[Stored items]
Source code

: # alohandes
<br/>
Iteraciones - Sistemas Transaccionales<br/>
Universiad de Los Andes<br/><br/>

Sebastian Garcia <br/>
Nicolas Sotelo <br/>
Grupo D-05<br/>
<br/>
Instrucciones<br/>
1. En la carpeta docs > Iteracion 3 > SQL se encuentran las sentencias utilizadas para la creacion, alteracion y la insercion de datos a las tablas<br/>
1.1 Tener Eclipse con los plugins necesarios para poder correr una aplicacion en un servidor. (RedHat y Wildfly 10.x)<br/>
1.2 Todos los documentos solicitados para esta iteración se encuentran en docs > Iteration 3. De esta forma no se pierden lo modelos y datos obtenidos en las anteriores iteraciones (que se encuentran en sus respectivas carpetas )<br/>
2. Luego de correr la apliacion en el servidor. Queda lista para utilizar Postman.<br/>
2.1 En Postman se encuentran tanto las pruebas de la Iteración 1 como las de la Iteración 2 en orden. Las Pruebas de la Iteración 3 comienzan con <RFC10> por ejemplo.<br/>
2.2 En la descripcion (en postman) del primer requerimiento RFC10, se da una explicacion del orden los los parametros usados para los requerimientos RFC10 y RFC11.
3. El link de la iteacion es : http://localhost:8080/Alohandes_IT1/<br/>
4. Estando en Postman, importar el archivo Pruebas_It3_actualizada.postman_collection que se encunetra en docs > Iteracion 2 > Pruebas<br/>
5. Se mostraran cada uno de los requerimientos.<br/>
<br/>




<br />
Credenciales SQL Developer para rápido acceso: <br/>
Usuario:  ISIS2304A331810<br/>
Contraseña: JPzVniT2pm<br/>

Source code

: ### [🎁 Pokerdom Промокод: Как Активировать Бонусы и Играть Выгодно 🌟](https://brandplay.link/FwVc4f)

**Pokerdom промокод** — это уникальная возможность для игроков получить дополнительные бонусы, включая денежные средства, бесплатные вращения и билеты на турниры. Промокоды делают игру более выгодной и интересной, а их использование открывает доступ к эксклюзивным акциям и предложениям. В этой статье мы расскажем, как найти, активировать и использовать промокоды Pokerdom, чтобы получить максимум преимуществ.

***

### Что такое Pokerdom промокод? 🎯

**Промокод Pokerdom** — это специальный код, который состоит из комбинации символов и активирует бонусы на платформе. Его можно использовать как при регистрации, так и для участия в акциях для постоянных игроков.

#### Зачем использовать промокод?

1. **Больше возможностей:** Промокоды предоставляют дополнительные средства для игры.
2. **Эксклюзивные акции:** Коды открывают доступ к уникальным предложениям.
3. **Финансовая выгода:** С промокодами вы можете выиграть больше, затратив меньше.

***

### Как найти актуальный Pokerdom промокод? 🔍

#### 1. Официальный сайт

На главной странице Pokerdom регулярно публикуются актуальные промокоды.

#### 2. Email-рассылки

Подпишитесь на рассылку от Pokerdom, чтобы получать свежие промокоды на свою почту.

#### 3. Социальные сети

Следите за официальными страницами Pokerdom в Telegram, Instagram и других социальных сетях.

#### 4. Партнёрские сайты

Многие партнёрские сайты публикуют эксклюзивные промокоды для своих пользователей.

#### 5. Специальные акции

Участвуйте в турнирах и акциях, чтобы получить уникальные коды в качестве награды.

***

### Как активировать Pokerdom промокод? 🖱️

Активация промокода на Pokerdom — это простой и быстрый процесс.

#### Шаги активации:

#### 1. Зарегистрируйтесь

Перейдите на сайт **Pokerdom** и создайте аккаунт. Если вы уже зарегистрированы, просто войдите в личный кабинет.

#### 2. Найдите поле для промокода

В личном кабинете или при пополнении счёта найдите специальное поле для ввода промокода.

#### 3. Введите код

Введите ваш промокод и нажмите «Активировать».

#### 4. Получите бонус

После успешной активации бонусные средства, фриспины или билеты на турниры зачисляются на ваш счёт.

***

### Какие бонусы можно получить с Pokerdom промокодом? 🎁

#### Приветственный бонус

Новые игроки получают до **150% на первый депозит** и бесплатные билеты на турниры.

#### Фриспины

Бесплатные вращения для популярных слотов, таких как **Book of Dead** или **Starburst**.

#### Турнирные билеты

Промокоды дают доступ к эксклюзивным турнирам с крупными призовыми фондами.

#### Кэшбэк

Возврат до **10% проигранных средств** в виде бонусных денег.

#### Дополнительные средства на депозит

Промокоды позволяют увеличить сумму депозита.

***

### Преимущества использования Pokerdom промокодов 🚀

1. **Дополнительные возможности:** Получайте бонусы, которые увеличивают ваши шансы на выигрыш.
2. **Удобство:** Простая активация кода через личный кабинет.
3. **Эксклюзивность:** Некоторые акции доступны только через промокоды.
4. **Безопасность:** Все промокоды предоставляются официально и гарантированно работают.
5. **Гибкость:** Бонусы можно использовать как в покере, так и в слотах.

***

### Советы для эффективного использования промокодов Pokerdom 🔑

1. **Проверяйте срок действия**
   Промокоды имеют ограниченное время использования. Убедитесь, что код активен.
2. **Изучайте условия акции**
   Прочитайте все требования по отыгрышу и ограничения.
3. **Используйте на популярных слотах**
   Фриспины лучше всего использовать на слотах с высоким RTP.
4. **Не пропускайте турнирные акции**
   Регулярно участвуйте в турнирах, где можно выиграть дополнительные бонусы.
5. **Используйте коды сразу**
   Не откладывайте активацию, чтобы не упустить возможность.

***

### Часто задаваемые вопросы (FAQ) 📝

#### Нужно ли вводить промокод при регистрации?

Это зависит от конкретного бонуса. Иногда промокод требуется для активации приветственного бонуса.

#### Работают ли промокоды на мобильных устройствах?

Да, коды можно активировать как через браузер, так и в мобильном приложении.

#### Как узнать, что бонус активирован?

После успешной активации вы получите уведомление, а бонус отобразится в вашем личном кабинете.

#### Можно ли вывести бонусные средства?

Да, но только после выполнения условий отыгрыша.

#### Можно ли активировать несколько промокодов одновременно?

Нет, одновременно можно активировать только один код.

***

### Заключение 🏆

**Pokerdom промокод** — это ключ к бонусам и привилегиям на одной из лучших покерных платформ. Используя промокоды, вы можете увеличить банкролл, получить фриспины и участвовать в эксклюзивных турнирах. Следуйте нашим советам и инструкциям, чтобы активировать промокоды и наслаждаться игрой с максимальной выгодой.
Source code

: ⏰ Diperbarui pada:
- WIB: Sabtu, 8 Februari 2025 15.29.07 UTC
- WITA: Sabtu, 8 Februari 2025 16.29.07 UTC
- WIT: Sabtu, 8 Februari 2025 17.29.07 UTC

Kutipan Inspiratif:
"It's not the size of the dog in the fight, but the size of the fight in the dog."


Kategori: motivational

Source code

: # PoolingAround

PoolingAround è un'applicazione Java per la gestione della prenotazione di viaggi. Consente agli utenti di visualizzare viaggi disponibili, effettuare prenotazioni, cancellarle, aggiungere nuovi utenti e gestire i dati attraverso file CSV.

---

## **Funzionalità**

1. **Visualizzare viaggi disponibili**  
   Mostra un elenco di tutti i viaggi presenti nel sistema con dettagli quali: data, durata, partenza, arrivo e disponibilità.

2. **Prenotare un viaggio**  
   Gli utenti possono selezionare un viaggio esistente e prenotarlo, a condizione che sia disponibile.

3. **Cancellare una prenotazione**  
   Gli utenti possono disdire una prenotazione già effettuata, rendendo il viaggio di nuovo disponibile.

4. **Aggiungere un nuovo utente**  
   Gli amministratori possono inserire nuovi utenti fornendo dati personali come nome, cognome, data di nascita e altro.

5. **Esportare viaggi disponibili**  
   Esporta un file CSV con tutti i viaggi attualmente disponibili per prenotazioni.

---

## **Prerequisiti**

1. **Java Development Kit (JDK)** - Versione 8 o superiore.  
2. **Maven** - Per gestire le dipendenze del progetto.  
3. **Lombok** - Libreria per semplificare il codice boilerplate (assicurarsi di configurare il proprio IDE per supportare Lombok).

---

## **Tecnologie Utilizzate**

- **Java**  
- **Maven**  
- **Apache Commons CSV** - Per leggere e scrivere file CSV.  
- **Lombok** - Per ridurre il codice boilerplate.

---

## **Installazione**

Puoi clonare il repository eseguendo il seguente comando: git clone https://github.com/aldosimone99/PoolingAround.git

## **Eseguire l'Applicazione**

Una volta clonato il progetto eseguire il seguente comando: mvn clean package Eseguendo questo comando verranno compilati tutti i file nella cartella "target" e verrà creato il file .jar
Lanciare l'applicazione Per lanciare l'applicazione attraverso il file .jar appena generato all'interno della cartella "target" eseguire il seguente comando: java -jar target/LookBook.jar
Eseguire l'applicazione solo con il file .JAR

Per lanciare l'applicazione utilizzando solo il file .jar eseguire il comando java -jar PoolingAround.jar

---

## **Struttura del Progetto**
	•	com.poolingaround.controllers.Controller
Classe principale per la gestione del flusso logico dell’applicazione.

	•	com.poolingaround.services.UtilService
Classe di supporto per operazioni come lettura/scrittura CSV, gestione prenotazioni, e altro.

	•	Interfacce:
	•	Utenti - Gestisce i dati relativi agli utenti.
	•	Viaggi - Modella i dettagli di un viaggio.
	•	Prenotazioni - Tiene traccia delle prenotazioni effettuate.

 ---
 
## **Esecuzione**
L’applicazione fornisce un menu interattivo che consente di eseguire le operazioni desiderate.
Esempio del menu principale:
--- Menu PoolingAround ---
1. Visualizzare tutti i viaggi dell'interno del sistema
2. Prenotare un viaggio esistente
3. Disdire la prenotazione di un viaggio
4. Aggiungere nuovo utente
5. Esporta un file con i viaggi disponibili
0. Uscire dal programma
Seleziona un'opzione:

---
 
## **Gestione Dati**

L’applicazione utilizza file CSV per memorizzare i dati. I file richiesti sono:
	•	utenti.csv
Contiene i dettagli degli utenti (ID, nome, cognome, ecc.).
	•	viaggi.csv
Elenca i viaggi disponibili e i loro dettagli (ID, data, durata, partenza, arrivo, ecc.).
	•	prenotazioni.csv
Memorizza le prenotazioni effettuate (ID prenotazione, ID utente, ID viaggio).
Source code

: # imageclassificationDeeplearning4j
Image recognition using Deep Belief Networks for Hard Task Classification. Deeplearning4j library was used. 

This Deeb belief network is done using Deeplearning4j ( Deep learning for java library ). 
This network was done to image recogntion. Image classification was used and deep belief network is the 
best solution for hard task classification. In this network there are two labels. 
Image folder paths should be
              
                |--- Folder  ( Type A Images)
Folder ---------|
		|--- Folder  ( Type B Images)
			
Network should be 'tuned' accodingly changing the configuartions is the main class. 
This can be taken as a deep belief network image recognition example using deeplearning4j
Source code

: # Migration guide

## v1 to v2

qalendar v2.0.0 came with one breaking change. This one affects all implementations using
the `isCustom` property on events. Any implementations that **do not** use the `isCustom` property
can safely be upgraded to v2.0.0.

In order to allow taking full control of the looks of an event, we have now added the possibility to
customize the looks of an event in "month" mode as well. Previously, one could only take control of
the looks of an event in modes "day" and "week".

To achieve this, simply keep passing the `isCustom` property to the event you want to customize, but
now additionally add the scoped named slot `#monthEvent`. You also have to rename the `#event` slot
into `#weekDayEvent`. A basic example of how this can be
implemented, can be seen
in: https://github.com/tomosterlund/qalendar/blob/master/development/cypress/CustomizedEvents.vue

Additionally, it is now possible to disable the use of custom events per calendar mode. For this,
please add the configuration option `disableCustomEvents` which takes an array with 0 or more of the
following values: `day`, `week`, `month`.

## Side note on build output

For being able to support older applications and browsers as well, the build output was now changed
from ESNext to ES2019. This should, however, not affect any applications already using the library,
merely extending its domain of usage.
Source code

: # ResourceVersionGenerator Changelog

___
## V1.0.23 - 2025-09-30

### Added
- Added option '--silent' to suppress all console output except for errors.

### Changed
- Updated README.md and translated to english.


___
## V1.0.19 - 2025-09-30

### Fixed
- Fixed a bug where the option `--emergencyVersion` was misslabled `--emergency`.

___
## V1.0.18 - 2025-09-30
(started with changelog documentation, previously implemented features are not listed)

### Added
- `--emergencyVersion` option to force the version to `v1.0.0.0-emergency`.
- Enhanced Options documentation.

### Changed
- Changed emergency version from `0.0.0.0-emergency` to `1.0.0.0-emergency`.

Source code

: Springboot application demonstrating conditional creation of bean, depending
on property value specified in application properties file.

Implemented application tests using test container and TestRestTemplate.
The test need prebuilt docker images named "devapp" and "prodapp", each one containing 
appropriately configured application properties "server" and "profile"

▶ [ASSIGNMENT]: Could you repeat exactly the lines above from the line with "4. **Безопасность:** Все" up to and including the line with "1. **Проверяйте срок действия**", and only those?

▶ [ANSWER TO THIS PROBLEM]:
4. **Безопасность:** Все промокоды предоставляются официально и гарантированно работают.
5. **Гибкость:** Бонусы можно использовать как в покере, так и в слотах.

***

### Советы для эффективного использования промокодов Pokerdom 🔑

1. **Проверяйте срок действия**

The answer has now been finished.